Thoughts on Stateful ML, Online Learning, and Intelligent ML Model Retraining | by Kyle Gallatin

Designing scalable architecture for online and offline continuous learning systems

Ever since I read Chip Huyen’s Real-time machine learning: challenges and solutions, I’ve been thinking about the future of machine learning in production. Short feedback loops, real-time features, and stateful ML model deployments capable of learning online merit a very different sort of systems architecture that many of the stateless ML model deployments I work with today.

Me thinking ‘bout stateful ML in Cozumel, MX — Image by Author

For the past few months, I’ve had a thought of conducting informal user research, white-boarding, and doing ad-hoc development to get to the core of what a real stateful ML system might look like. For the most part, this post outlines the story of my thought process and I continue to dive into this space and uncover interesting and unique architectural challenges.

Stateful (or continuous) learning involves updating model parameters instead of retraining from scratch in order to:

Decrease training time
Save cost
Update models more frequently

Stateless versus stateful retraining — from Chip Huyen

Online learning involves learning from ground truth examples in real-time in order to:

Increase model performance and reactivity
Mitigate performance issues that would result from drift/staleness

Right now, most learning in the industry is done offline in batch.

Intelligent model retraining typically refers to automatically retraining models using some performance metric as opposed to on a set schedule in order to:

Reduce cost without sacrificing performance

Right now, most models across industries are retrained on a schedule using DAGs.

Intelligent retraining architecture from A Guide To Automated Model Retraining — by Arize AI

In a previous article, I’d tried to use foundational engineering principles in order to create a dead simple online learning architecture. My first thought — to model stateful, online learning architecture after stateful web applications. by treating the “model” as the DB (where predictions are reads and incremental training sessions are writes), I thought I might simplify the design process.

Image by Author

To a degree, I actually did! By using the online learning library River, I built a small, stateful online learning application that allowed me to update a model and serve predictions in real-time.
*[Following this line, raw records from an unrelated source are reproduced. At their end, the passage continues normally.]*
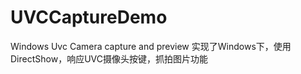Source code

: # UVCCaptureDemo
Windows Uvc Camera capture and preview 
实现了Windows下，使用DirectShow，响应UVC摄像头按键，抓拍图片功能
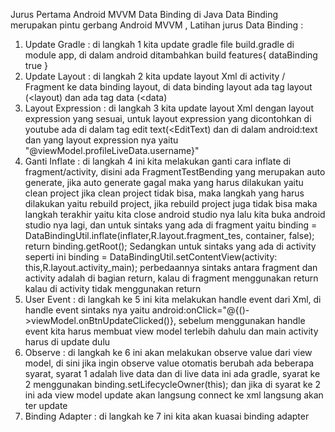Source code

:Jurus Pertama Android MVVM Data Binding di Java
Data Binding merupakan pintu gerbang Android MVVM , Latihan jurus Data Binding :

1. Update Gradle : di langkah 1 kita update gradle file build.gradle di module app, di dalam android ditambahkan build features{ dataBinding true }
2. Update Layout : di langkah 2 kita update layout Xml di activity / Fragment ke data binding layout, di data binding layout ada tag layout (<layout) dan ada tag data (<data)
3. Layout Expression : di langkah 3 kita update layout Xml dengan layout expression yang sesuai, untuk layout expression yang dicontohkan di youtube ada di dalam tag edit text(<EditText) dan di dalam android:text dan yang layout expression nya yaitu "@viewModel.profileLiveData.username}"
4. Ganti Inflate : di langkah 4 ini kita melakukan ganti cara inflate di fragment/activity, disini ada FragmentTestBending yang merupakan auto generate, jika auto generate gagal maka yang harus dilakukan yaitu clean project jika clean project tidak bisa, maka langkah yang harus dilakukan yaitu rebuild project, jika rebuild project juga tidak bisa maka langkah terakhir yaitu kita close android studio nya lalu kita buka android studio nya lagi, dan untuk sintaks yang ada di fragment yaitu
   binding = DataBindingUtil.inflate(inflater,R.layout.fragment_tes, container, false);
   return binding.getRoot();
   Sedangkan untuk sintaks yang ada di activity seperti ini
   binding = DataBindingUtil.setContentView(activity: this,R.layout.activity_main);  perbedaannya sintaks antara fragment dan activity adalah di bagian return, kalau di fragment menggunakan return kalau di activity tidak menggunakan return
5. User Event : di langkah ke 5 ini kita melakukan handle event dari Xml, di handle event sintaks nya yaitu android:onClick="@{()->viewModel.onBtnUpdateClicked()}, sebelum menggunakan handle event kita harus membuat view model terlebih dahulu dan main activity harus di update dulu
6. Observe : di langkah ke 6 ini akan melakukan observe value dari view model, di sini jika ingin observe value otomatis berubah ada beberapa syarat, syarat 1 adalah live data dan di live data ini ada gradle, syarat ke 2 menggunakan binding.setLifecycleOwner(this); dan jika di syarat ke 2 ini ada view model update akan langsung connect ke xml langsung akan ter update
7. Binding Adapter : di langkah ke 7 ini kita akan kuasai binding adapter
Flask app that shares a model in memory across multiple workers — Image by Author

This approach was cool and fun to code — but has some fundamental issues at scale:

Doesn’t scale horizontally: We can easily share a model in the memory of a single application — but this approach doesn’t scale approach multiple pods in orchestration engines like Kubernetes
Mixes application responsibilities: I don’t know (and don’t want to be the one to find out) about the caveats of trying to support a deployment that mixes training and serving
Preemptively introduces complexity: Online learning is the most proactive type of machine learning possible, but we haven’t even validated we need it in the first place. There has to be a better place to start…

Let’s start from an existing standard — distributed model training. It’s fairly common practice to use something like a parameter server as a centralized store while multiple workers calculate a partial/distributed gradient…or something…and reconcile the parameters after the fact.

So — I thought I’d try to this about this in the context of real-time model serving deployments, and came up with the dumbest architecture possible.

An architecture that makes no sense — Image by Author

Distributed model training is mean to speed up the training process. However, in this instance there’s no real need to be both training and serving in a distributed fashion — keeping the training decentralized introduces complexity and serves no purpose in an online training system. It makes way more sense to separate training entirely.

An architecture that makes slightly more sense — Image by Author

Great! Sort of. At this point I had to take a step back, as I was making quite a few assumptions and probably getting a bit ahead of myself:

We may not be able to get ground truth in near-real time
Continuous online training may not provide a net benefit over continuous training offline and is a premature optimization
Offline/online learning may also not be binary — and there are scenarios where we’d want/need both!

Let’s start from a simpler offline scenario — I want to use some sort of ML observability system to automatically retrain a model based on performance metric degradation. In a scenario where I’m doing continuous training (and model weights don’t take long to update) this is feasible to do without significant business impact.

Intelligent retraining and continuous online learning — Image by Author

Amazing — the first reasonable thing I’ve drawn all day! This system likely has a lower cost overhead than a stateless training architecture, and is reactive to changes in the model/data. We save lots of $ by only retraining as needed, and overall it’s pretty simple!

This architecture has a big problem though….it’s not nearly as fun! What might a system look like that has all the reactivity of online learning with the cost savings of continuous learning and the resilience of online learning?! Hopefully, something like this…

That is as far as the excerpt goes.